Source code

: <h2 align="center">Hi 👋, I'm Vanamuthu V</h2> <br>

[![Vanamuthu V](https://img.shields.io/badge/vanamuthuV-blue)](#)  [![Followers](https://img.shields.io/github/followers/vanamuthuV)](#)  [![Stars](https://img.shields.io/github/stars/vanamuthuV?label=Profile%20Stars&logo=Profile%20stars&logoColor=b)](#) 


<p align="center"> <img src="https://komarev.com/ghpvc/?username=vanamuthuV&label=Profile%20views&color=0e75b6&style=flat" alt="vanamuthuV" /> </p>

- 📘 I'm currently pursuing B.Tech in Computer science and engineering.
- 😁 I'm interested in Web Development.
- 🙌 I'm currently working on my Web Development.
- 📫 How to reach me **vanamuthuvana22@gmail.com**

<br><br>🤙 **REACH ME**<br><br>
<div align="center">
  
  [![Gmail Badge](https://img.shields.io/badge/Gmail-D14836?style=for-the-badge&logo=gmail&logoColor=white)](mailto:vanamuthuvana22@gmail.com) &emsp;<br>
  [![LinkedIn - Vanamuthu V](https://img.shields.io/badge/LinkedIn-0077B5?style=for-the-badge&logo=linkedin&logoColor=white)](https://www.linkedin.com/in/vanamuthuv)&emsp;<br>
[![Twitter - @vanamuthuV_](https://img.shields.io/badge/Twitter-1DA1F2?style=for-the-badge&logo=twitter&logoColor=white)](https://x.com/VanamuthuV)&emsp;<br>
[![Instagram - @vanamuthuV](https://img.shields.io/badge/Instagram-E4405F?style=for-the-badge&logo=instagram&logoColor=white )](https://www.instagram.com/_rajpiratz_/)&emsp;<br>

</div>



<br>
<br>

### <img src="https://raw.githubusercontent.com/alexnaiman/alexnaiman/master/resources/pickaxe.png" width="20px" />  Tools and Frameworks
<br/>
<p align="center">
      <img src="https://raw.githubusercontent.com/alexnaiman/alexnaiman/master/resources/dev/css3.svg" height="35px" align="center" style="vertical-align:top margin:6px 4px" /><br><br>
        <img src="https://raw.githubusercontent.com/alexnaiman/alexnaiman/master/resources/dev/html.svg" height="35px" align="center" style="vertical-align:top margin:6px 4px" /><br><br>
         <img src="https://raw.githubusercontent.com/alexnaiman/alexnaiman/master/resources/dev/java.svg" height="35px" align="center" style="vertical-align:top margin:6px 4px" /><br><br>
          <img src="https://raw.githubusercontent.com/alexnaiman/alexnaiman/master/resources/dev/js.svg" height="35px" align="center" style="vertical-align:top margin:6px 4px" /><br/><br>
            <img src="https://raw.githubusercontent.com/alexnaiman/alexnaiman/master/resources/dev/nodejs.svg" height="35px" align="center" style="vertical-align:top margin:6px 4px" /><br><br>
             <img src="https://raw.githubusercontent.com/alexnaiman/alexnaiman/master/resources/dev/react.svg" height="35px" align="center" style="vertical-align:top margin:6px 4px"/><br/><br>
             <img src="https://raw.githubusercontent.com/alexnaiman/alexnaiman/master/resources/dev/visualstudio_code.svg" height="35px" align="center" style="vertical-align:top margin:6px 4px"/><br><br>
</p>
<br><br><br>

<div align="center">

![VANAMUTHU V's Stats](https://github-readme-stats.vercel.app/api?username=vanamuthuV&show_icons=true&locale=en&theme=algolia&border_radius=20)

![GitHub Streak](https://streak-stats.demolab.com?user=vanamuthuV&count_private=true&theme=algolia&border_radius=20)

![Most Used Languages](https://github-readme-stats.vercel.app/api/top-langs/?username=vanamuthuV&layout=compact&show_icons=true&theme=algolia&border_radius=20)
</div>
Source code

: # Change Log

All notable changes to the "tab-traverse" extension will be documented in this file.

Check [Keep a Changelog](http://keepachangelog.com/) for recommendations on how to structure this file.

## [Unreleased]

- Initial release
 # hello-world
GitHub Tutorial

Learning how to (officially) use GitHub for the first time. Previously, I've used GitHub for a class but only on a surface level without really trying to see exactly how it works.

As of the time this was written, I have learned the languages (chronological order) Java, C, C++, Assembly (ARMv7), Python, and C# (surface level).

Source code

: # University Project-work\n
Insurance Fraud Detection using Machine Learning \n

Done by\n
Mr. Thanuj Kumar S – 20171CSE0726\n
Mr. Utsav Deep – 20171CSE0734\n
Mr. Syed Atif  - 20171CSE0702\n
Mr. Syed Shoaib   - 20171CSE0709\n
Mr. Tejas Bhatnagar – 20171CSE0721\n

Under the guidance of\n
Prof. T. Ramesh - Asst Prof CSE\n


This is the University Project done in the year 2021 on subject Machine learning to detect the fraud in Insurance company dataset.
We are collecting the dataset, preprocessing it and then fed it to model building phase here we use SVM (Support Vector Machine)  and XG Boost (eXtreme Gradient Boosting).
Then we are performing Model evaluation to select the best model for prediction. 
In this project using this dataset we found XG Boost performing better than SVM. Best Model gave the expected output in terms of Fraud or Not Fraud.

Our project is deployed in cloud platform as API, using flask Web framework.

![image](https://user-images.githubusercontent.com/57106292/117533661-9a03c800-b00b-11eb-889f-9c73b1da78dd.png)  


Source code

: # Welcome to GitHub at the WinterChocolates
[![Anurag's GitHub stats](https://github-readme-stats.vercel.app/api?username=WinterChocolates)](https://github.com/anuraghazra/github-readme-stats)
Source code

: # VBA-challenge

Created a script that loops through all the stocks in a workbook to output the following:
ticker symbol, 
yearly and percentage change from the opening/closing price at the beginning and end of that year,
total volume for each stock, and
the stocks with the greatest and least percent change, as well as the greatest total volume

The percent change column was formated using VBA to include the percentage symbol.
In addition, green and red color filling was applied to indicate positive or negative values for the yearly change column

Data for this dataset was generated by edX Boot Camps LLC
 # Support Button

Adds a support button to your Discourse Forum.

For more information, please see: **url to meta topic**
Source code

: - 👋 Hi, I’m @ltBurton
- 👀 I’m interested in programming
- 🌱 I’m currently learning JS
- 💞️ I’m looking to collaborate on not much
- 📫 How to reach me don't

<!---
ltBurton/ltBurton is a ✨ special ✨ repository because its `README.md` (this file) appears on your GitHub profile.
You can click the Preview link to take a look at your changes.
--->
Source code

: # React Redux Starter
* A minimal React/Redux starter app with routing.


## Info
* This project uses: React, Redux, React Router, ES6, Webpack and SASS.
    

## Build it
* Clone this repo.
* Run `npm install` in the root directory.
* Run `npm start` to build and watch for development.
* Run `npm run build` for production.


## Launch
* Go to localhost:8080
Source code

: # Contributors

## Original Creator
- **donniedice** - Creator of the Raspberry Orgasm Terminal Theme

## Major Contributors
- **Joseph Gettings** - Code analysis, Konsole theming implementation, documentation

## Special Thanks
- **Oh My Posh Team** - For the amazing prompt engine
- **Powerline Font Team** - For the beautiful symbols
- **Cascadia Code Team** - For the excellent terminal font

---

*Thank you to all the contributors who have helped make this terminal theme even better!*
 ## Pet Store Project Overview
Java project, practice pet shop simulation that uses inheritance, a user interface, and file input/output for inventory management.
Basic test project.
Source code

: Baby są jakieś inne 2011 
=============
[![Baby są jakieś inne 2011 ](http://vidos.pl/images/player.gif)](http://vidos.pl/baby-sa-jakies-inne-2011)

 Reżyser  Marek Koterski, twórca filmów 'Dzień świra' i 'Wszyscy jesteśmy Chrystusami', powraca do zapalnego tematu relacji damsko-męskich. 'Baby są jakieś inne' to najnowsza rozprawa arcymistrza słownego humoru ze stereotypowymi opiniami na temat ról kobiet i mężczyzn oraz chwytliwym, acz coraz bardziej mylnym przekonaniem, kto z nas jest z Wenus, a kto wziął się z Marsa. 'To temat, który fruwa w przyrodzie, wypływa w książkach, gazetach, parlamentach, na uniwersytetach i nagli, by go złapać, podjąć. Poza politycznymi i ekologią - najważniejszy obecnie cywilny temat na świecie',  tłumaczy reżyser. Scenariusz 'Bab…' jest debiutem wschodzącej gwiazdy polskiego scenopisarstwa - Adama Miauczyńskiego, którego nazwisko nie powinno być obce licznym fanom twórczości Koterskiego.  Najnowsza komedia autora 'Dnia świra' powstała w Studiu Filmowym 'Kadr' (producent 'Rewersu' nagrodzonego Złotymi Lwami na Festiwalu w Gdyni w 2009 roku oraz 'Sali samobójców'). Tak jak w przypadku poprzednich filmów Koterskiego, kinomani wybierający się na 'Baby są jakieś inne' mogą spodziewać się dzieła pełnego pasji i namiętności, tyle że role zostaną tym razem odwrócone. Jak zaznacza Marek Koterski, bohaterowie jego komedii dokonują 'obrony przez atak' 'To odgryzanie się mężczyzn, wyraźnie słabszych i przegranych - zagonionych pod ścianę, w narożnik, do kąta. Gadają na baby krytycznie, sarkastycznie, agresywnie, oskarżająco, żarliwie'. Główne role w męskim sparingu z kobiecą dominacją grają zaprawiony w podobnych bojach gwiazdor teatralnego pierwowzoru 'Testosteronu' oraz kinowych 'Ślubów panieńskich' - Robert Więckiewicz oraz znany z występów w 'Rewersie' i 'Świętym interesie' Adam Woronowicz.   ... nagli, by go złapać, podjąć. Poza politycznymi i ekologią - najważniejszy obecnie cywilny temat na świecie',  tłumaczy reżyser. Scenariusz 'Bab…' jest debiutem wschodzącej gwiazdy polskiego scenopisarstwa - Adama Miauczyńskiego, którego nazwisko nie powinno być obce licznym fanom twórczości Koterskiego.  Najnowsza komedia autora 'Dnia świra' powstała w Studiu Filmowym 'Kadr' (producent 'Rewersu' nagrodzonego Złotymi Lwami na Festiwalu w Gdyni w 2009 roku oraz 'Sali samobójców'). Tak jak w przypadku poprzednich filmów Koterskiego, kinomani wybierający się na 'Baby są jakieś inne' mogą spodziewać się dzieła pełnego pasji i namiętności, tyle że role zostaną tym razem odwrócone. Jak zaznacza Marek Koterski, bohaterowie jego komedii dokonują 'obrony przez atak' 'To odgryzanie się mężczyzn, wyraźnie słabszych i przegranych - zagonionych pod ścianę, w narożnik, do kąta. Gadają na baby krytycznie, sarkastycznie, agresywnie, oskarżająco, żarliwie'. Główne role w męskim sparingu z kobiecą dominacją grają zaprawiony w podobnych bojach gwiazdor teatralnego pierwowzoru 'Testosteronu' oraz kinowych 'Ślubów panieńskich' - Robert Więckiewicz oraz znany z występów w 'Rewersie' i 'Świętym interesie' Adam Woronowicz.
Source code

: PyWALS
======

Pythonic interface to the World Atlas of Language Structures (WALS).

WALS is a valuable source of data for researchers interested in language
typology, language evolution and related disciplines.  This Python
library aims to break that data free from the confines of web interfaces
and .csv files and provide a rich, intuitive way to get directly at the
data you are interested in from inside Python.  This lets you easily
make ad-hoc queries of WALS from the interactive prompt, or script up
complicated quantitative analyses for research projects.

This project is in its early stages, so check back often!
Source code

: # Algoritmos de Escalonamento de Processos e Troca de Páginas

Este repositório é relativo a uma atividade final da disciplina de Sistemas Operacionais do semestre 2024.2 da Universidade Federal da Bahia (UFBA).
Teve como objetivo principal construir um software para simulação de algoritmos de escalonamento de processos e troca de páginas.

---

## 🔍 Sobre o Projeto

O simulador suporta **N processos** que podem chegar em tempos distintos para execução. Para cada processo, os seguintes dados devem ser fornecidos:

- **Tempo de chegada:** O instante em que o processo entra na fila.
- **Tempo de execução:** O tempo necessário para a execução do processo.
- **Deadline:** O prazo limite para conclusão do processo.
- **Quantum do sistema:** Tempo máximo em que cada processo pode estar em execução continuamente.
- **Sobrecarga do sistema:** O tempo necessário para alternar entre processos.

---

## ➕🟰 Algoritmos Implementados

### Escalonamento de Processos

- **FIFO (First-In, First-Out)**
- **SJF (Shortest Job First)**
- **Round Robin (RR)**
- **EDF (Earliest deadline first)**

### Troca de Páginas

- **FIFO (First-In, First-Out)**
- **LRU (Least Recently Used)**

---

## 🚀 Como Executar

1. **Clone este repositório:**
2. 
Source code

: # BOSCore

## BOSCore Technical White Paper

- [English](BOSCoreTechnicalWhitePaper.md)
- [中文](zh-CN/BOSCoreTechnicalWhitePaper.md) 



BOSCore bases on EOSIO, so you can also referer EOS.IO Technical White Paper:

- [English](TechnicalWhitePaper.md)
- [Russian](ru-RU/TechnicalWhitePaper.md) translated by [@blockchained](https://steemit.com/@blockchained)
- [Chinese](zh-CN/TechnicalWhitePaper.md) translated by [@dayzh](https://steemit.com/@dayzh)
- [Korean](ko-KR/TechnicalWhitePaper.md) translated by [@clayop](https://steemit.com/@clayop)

+-------+

Out of the records above, pull each line containing the word "ltBurton".

[TASK RESULT]
: - 👋 Hi, I’m @ltBurton
ltBurton/ltBurton is a ✨ special ✨ repository because its `README.md` (this file) appears on your GitHub profile.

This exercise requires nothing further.